Kedua, adalah ketika kita dizalimi kita bersabar dan yakin bahwa Allah Maha Tahu apa yang menimpa kita dan tahu rahasia di balik itu. Untuk itu, kita serahkan perkara itu kepada Allah. Allah SWT berfirman, “Barangsiapa berserah diri kepada Allah, Dia akan memperhatikannya.” (QS At-Thalaq: 3).
Pada level ini, kita sudah jauh lebih baik dari level pertama. Namun rasa kesal masih tersisa, meski kita sudah mampu meredamnya. Tentang balasan apa yang pantas untuk orang zalim itu, kita serahkan kepada Allah.
Ketiga, adalah ketika kita dizalimi kita tak sedikit pun merasa tersinggung, kesal, marah apalagi ingin membalas. Semua perkara, baik dan buruk, kita serahkan kepada Allah. Perlakuan kasar/zalim orang lain terjadi atas kehendak Allah yang harus dijalani dengan tulus-ikhlas. Pada level ini, qalbu dan akal telah terlepas dari jeratan nafsu.

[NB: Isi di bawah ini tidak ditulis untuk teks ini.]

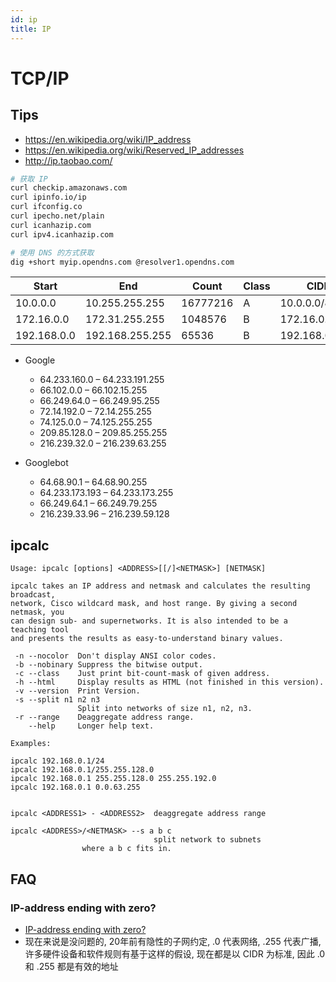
 ```yaml
---
id: ip
title: IP
---
```


# TCP/IP

## Tips
* https://en.wikipedia.org/wiki/IP_address
* https://en.wikipedia.org/wiki/Reserved_IP_addresses
* http://ip.taobao.com/

```bash
# 获取 IP
curl checkip.amazonaws.com
curl ipinfo.io/ip
curl ifconfig.co
curl ipecho.net/plain
curl icanhazip.com
curl ipv4.icanhazip.com

# 使用 DNS 的方式获取
dig +short myip.opendns.com @resolver1.opendns.com
```

Start       | End             | Count     | Class | CIDR
------------|-----------------|-----------|-------|--------------
10.0.0.0	  | 10.255.255.255	| 16777216  | A     | 10.0.0.0/8
172.16.0.0  |	172.31.255.255	| 1048576   | B     | 172.16.0.0/12
192.168.0.0 | 192.168.255.255 | 65536     | B     | 192.168.0.0/16


* Google
  * 64.233.160.0 – 64.233.191.255 
  * 66.102.0.0 – 66.102.15.255
  * 66.249.64.0 – 66.249.95.255
  * 72.14.192.0 – 72.14.255.255
  * 74.125.0.0 – 74.125.255.255
  * 209.85.128.0 – 209.85.255.255
  * 216.239.32.0 – 216.239.63.255

* Googlebot
  * 64.68.90.1 – 64.68.90.255
  * 64.233.173.193 – 64.233.173.255
  * 66.249.64.1 – 66.249.79.255
  * 216.239.33.96 – 216.239.59.128

## ipcalc

```
Usage: ipcalc [options] <ADDRESS>[[/]<NETMASK>] [NETMASK]

ipcalc takes an IP address and netmask and calculates the resulting broadcast,
network, Cisco wildcard mask, and host range. By giving a second netmask, you
can design sub- and supernetworks. It is also intended to be a teaching tool
and presents the results as easy-to-understand binary values.

 -n --nocolor  Don't display ANSI color codes.
 -b --nobinary Suppress the bitwise output.
 -c --class    Just print bit-count-mask of given address.
 -h --html     Display results as HTML (not finished in this version).
 -v --version  Print Version.
 -s --split n1 n2 n3
               Split into networks of size n1, n2, n3.
 -r --range    Deaggregate address range.
    --help     Longer help text.

Examples:

ipcalc 192.168.0.1/24
ipcalc 192.168.0.1/255.255.128.0
ipcalc 192.168.0.1 255.255.128.0 255.255.192.0
ipcalc 192.168.0.1 0.0.63.255


ipcalc <ADDRESS1> - <ADDRESS2>  deaggregate address range

ipcalc <ADDRESS>/<NETMASK> --s a b c
                                split network to subnets
				where a b c fits in.
```

## FAQ
### IP-address ending with zero?
* [IP-address ending with zero?](https://stackoverflow.com/questions/14915188)
* 现在来说是没问题的, 20年前有隐性的子网约定, .0 代表网络, .255 代表广播, 许多硬件设备和软件规则有基于这样的假设, 现在都是以 CIDR 为标准, 因此 .0 和 .255 都是有效的地址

Keempat, adalah ketika kita didzolimi kita berbalik membalasnya dengan kasih-sayang. Ego dan amarah telah lenyap. Nafsu telah tunduk pada qalbu dan akal yang telah bersih dan tersinari cahaya ilahiah. Inilah level para kekasih Allah (waliyullah). Syaikh Ibn ‘Ataillah menyebutnya dengan level ash-shiddiqin ar-ruhama’. “Berpasrah dirilah kepada Allah. Sesugguhnya Allah mencintai orang-orang yang pasrah.” (QS Ali Imran: 159).
Jadi, sabar itu tak ada batasnya. Yang terbatas adalah kemampuan kita untuk bersabar, tergantung pada seberapa tangguh kita mengendalikan keinginan-keinginan nafsu. Dari empat tingkatan sabar itu, sudah dimanakah kita?